What you are asked to do. Every entry must be output exactly as it is written.

Records provided.
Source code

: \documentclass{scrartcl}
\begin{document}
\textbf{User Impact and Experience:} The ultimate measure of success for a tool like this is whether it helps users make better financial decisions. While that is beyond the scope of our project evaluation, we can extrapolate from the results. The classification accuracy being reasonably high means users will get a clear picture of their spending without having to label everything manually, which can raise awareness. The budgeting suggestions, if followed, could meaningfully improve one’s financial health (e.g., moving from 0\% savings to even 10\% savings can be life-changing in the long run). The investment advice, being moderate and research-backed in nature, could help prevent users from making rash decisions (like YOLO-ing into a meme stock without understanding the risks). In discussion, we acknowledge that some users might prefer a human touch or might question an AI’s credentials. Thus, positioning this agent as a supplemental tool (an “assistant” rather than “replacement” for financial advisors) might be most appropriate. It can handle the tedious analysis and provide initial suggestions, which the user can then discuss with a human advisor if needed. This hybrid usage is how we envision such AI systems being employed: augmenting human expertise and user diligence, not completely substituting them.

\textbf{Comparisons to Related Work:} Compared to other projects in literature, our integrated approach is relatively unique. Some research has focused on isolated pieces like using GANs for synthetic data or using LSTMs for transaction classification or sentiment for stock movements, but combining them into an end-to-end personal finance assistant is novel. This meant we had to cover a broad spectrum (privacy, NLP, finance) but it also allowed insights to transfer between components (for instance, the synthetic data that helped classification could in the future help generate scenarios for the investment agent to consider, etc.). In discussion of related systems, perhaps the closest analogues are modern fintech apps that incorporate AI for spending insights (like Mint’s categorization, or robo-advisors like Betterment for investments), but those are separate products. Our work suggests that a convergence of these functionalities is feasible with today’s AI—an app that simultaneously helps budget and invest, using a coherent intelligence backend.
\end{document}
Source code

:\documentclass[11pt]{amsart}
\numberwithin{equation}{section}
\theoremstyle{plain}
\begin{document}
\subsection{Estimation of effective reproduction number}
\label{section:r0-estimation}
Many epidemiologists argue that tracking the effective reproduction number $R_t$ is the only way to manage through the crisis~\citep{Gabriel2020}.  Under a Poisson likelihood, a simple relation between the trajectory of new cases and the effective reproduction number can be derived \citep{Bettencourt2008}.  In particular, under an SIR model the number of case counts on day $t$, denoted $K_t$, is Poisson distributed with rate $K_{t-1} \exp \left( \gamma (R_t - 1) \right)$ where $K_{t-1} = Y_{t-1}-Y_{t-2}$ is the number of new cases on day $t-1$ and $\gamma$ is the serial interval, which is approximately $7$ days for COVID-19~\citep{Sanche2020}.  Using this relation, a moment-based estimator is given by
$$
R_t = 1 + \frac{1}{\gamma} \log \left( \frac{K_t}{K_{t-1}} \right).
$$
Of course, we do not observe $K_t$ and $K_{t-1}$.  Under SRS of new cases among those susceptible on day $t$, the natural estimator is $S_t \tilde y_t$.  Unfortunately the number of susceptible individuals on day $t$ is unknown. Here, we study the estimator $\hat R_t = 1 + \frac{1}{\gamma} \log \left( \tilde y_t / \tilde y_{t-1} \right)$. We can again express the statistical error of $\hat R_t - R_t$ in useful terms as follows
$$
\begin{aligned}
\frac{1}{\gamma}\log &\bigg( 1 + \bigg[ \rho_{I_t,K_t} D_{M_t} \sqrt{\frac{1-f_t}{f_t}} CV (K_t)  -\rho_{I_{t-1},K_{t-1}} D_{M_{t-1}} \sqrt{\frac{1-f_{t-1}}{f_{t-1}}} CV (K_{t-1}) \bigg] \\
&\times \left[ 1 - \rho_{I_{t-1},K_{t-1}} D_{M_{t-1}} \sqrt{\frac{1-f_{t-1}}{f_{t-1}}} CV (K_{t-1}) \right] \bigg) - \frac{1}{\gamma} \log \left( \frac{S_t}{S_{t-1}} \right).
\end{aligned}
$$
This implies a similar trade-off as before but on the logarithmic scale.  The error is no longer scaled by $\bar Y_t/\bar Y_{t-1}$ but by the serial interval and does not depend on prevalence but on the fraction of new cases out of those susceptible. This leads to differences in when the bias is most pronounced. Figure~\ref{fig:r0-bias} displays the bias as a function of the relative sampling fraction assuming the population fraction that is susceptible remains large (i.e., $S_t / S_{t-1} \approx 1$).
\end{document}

Written solution.
Source code

: \documentclass{scrartcl}
\begin{document}
\textbf{User Impact and Experience:} The ultimate measure of success for a tool like this is whether it helps users make better financial decisions. While that is beyond the scope of our project evaluation, we can extrapolate from the results. The classification accuracy being reasonably high means users will get a clear picture of their spending without having to label everything manually, which can raise awareness. The budgeting suggestions, if followed, could meaningfully improve one’s financial health (e.g., moving from 0\% savings to even 10\% savings can be life-changing in the long run). The investment advice, being moderate and research-backed in nature, could help prevent users from making rash decisions (like YOLO-ing into a meme stock without understanding the risks). In discussion, we acknowledge that some users might prefer a human touch or might question an AI’s credentials. Thus, positioning this agent as a supplemental tool (an “assistant” rather than “replacement” for financial advisors) might be most appropriate. It can handle the tedious analysis and provide initial suggestions, which the user can then discuss with a human advisor if needed. This hybrid usage is how we envision such AI systems being employed: augmenting human expertise and user diligence, not completely substituting them.

\textbf{Comparisons to Related Work:} Compared to other projects in literature, our integrated approach is relatively unique. Some research has focused on isolated pieces like using GANs for synthetic data or using LSTMs for transaction classification or sentiment for stock movements, but combining them into an end-to-end personal finance assistant is novel. This meant we had to cover a broad spectrum (privacy, NLP, finance) but it also allowed insights to transfer between components (for instance, the synthetic data that helped classification could in the future help generate scenarios for the investment agent to consider, etc.). In discussion of related systems, perhaps the closest analogues are modern fintech apps that incorporate AI for spending insights (like Mint’s categorization, or robo-advisors like Betterment for investments), but those are separate products. Our work suggests that a convergence of these functionalities is feasible with today’s AI—an app that simultaneously helps budget and invest, using a coherent intelligence backend.
\end{document}
Source code

:\documentclass[11pt]{amsart}
\numberwithin{equation}{section}
\theoremstyle{plain}
\begin{document}
\subsection{Estimation of effective reproduction number}
\label{section:r0-estimation}
Many epidemiologists argue that tracking the effective reproduction number $R_t$ is the only way to manage through the crisis~\citep{Gabriel2020}.  Under a Poisson likelihood, a simple relation between the trajectory of new cases and the effective reproduction number can be derived \citep{Bettencourt2008}.  In particular, under an SIR model the number of case counts on day $t$, denoted $K_t$, is Poisson distributed with rate $K_{t-1} \exp \left( \gamma (R_t - 1) \right)$ where $K_{t-1} = Y_{t-1}-Y_{t-2}$ is the number of new cases on day $t-1$ and $\gamma$ is the serial interval, which is approximately $7$ days for COVID-19~\citep{Sanche2020}.  Using this relation, a moment-based estimator is given by
$$
R_t = 1 + \frac{1}{\gamma} \log \left( \frac{K_t}{K_{t-1}} \right).
$$
Of course, we do not observe $K_t$ and $K_{t-1}$.  Under SRS of new cases among those susceptible on day $t$, the natural estimator is $S_t \tilde y_t$.  Unfortunately the number of susceptible individuals on day $t$ is unknown. Here, we study the estimator $\hat R_t = 1 + \frac{1}{\gamma} \log \left( \tilde y_t / \tilde y_{t-1} \right)$. We can again express the statistical error of $\hat R_t - R_t$ in useful terms as follows
$$
\begin{aligned}
\frac{1}{\gamma}\log &\bigg( 1 + \bigg[ \rho_{I_t,K_t} D_{M_t} \sqrt{\frac{1-f_t}{f_t}} CV (K_t)  -\rho_{I_{t-1},K_{t-1}} D_{M_{t-1}} \sqrt{\frac{1-f_{t-1}}{f_{t-1}}} CV (K_{t-1}) \bigg] \\
&\times \left[ 1 - \rho_{I_{t-1},K_{t-1}} D_{M_{t-1}} \sqrt{\frac{1-f_{t-1}}{f_{t-1}}} CV (K_{t-1}) \right] \bigg) - \frac{1}{\gamma} \log \left( \frac{S_t}{S_{t-1}} \right).
\end{aligned}
$$
This implies a similar trade-off as before but on the logarithmic scale.  The error is no longer scaled by $\bar Y_t/\bar Y_{t-1}$ but by the serial interval and does not depend on prevalence but on the fraction of new cases out of those susceptible. This leads to differences in when the bias is most pronounced. Figure~\ref{fig:r0-bias} displays the bias as a function of the relative sampling fraction assuming the population fraction that is susceptible remains large (i.e., $S_t / S_{t-1} \approx 1$).
\end{document}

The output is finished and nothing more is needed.